Dismissal for ill health
Qinetiq employed Mr Holmes from 1996 until 2014 when he was dismissed on ill health grounds following a number of lengthy absences due to problems with his hips, legs and back. He was no longer capable of doing his job as a security guard. There was no evidence that Mr Holmes had breached any rules of conduct.
Mr Holmes succeeded in his claim for unfair dismissal and argued that his compensation should be increased because of Qinetiq’s failure to follow the Acas Code.
The EAT held that the Code only applies where an employee faces a complaint that may lead to disciplinary action, which infers there has been some type of “culpable conduct” that requires a sanction or correction. Poor performance could be through misconduct, or it could be through conduct where there is no culpability, such as in this case of genuine illness, where disciplinary action would not normally be taken. As such it was found that the Code does not apply.
Dismissal for SOSR
Ms Stockman was dismissed by Phoenix House Limited as the employer believed the relationship had broken down irretrievably. She had raised a grievance against a colleague and had been issued with a written warning for misconduct. Mediation between the parties was not successful and despite her wish to return to work, Ms Stockman’s contract was terminated because the working relationship had broken down beyond repair.
In considering the remedy to be awarded to Ms Stockman and in particular whether compensation should be uplifted because of a failure to follow the Code, the EAT held that clear words in the Code are required to impose a sanction on employers, and they did not exist in the case of SOSR dismissals. Although certain elements of the Code can and should be applied in such a situation, it would go beyond the intention of the Code to punish employers for not following it to the letter in these circumstances.
Comment
Although it has now been confirmed that employers are not bound to follow the Code when dismissing employees for genuine ill health reasons where there is no element of culpable conduct, it is still best practice to apply the relevant principles and standards. The Code will still apply if dismissing an employee for ill health where there are issues of misconduct, such as failure to follow absence reporting procedures or if the reason for absence is not genuine. The Qinetiq case also suggests that an employer will not be penalised for failing to follow the Code where it dismisses because of poor performance unless there is some element of culpability on the part of the employee, which may not necessarily be the case.

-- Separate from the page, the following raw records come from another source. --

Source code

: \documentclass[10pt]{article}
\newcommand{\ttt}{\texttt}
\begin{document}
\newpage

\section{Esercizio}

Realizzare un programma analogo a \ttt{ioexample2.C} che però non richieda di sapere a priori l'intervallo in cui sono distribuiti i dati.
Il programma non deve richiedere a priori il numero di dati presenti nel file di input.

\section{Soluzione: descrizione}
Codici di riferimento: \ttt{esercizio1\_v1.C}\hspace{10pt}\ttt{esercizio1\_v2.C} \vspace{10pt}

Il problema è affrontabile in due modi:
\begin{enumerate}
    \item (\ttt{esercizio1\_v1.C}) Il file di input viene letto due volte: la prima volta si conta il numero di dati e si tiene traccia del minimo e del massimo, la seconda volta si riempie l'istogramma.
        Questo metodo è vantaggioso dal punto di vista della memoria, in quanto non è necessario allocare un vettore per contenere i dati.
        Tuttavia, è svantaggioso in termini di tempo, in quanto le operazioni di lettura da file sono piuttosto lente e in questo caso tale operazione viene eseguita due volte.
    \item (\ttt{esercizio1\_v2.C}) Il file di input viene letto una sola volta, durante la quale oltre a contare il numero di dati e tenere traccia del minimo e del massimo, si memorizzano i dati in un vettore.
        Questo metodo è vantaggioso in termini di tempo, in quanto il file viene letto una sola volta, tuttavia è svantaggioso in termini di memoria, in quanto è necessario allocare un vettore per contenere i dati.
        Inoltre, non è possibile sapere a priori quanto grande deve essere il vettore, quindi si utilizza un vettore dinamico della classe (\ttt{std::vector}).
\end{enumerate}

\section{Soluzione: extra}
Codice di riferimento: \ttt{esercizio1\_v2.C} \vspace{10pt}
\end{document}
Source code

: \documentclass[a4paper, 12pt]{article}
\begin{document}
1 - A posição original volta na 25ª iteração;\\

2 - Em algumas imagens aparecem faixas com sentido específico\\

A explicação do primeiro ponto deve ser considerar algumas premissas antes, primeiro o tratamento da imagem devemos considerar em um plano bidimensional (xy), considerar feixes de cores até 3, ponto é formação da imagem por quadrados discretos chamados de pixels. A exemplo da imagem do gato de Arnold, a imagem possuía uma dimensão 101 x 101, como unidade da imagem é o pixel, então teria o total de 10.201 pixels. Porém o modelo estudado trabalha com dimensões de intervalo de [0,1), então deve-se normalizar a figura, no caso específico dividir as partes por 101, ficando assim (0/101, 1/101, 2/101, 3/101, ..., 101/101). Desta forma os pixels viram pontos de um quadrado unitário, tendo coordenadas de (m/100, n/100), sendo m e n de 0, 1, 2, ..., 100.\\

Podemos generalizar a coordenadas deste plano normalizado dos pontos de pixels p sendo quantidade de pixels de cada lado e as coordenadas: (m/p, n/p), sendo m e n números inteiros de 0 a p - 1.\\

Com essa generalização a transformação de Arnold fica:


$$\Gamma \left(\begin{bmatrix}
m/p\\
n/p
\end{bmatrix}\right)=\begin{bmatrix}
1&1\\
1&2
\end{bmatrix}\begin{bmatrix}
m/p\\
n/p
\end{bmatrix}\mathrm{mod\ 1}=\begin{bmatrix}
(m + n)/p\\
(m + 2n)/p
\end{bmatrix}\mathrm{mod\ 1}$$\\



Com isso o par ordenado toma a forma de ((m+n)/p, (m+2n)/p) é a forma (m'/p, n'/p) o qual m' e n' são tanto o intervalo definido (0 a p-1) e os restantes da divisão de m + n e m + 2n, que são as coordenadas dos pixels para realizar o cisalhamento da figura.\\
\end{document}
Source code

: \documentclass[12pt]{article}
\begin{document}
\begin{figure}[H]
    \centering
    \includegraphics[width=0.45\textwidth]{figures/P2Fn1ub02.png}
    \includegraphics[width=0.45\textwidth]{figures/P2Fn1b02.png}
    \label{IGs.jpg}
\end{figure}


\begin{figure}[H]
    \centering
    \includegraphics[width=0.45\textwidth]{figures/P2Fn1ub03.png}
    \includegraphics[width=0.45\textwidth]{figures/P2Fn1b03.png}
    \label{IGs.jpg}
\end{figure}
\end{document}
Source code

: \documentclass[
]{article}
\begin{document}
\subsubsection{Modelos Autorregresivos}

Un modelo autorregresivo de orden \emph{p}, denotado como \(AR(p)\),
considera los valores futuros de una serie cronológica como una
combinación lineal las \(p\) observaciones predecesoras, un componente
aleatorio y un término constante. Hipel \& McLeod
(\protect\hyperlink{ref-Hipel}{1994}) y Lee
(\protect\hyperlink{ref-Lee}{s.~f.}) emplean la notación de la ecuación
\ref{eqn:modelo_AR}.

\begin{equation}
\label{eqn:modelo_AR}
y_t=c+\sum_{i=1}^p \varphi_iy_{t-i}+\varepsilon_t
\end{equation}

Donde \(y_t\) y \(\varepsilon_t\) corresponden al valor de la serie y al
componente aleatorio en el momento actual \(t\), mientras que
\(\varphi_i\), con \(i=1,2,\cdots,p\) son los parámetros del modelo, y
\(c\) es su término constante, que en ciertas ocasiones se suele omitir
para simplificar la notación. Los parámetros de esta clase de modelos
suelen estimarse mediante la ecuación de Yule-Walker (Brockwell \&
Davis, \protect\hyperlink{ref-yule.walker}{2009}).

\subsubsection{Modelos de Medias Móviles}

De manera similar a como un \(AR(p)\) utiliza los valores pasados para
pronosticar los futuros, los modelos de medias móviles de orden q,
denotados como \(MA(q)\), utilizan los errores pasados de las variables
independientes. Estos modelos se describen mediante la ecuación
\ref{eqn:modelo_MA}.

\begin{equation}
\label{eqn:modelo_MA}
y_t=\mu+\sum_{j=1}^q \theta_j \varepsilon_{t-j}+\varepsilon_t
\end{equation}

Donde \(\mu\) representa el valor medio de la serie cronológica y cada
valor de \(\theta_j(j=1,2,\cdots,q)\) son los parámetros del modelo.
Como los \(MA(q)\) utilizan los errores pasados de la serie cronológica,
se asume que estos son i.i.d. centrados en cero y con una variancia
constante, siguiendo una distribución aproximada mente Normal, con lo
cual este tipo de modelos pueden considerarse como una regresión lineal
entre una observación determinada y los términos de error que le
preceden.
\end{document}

Whilst it is also clear from the recent case law that the Code does not apply where an employer terminates employment because of a breakdown in the working relationship, employers should still be cautious when relying on this as a reason to dismiss. In order to ensure that a dismissal is fair, an employer should be able to show not only that the working relationship has broken down irretrievably but also that they have explored all the alternatives before deciding to terminate the contract. Using the Code as a framework is always going to be helpful in ensuring that a fair process is followed.